_WHAT IS REQUIRED_
Give back exactly the lines of the material below that start at the line containing "Also I don't" and end at the line containing "## 13 [Cunir", and no others.

_RECORDS TO USE_
========================================

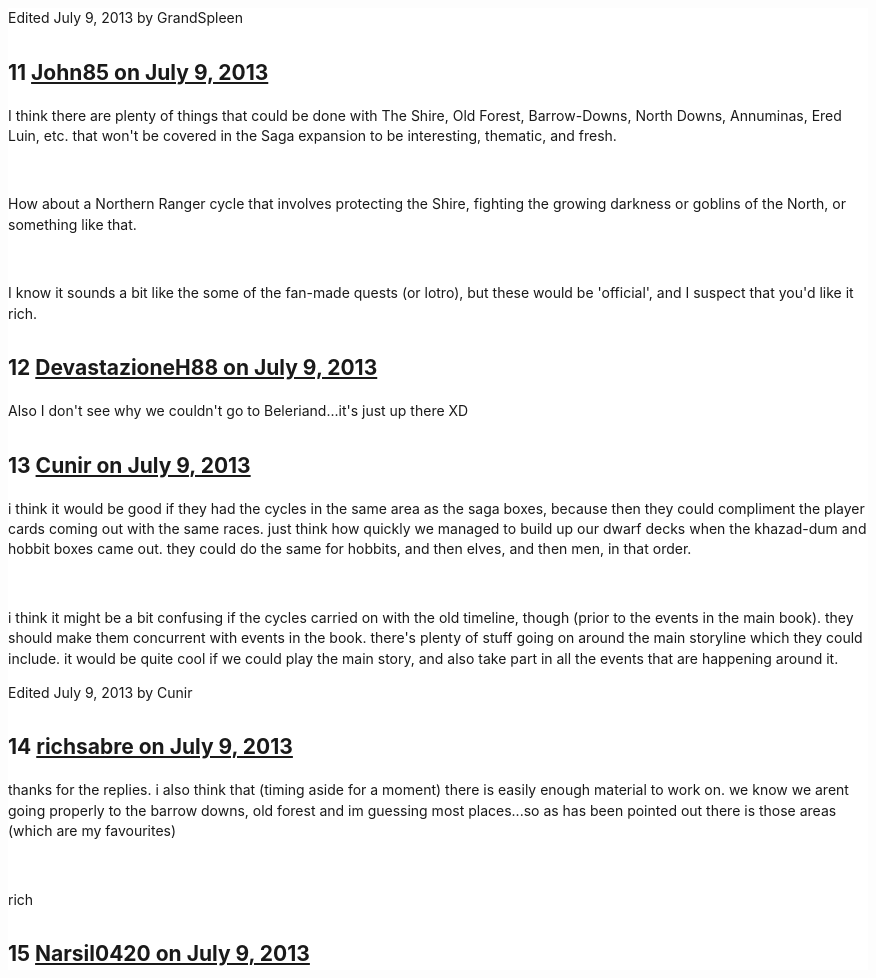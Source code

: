 Edited July 9, 2013 by GrandSpleen

## 11 [John85 on July 9, 2013](https://community.fantasyflightgames.com/topic/86020-the-upcoming-problem/?do=findComment&comment=810478)

I think there are plenty of things that could be done with The Shire, Old Forest, Barrow-Downs, North Downs, Annuminas, Ered Luin, etc. that won't be covered in the Saga expansion to be interesting, thematic, and fresh.

 

How about a Northern Ranger cycle that involves protecting the Shire, fighting the growing darkness or goblins of the North, or something like that.

 

I know it sounds a bit like the some of the fan-made quests (or lotro), but these would be 'official', and I suspect that you'd like it rich.

## 12 [DevastazioneH88 on July 9, 2013](https://community.fantasyflightgames.com/topic/86020-the-upcoming-problem/?do=findComment&comment=810540)

Also I don't see why we couldn't go to Beleriand...it's just up there XD

## 13 [Cunir on July 9, 2013](https://community.fantasyflightgames.com/topic/86020-the-upcoming-problem/?do=findComment&comment=810541)

i think it would be good if they had the cycles in the same area as the saga boxes, because then they could compliment the player cards coming out with the same races. just think how quickly we managed to build up our dwarf decks when the khazad-dum and hobbit boxes came out. they could do the same for hobbits, and then elves, and then men, in that order.

 

i think it might be a bit confusing if the cycles carried on with the old timeline, though (prior to the events in the main book). they should make them concurrent with events in the book. there's plenty of stuff going on around the main storyline which they could include. it would be quite cool if we could play the main story, and also take part in all the events that are happening around it.

Edited July 9, 2013 by Cunir

## 14 [richsabre on July 9, 2013](https://community.fantasyflightgames.com/topic/86020-the-upcoming-problem/?do=findComment&comment=810638)

thanks for the replies. i also think that (timing aside for a moment) there is easily enough material to work on. we know we arent going properly to the barrow downs, old forest and im guessing most places...so as has been pointed out there is those areas (which are my favourites)

 

rich

## 15 [Narsil0420 on July 9, 2013](https://community.fantasyflightgames.com/topic/86020-the-upcoming-problem/?do=findComment&comment=810653)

========================================

_TASK RESPONSE_
Also I don't see why we couldn't go to Beleriand...it's just up there XD

## 13 [Cunir on July 9, 2013](https://community.fantasyflightgames.com/topic/86020-the-upcoming-problem/?do=findComment&comment=810541)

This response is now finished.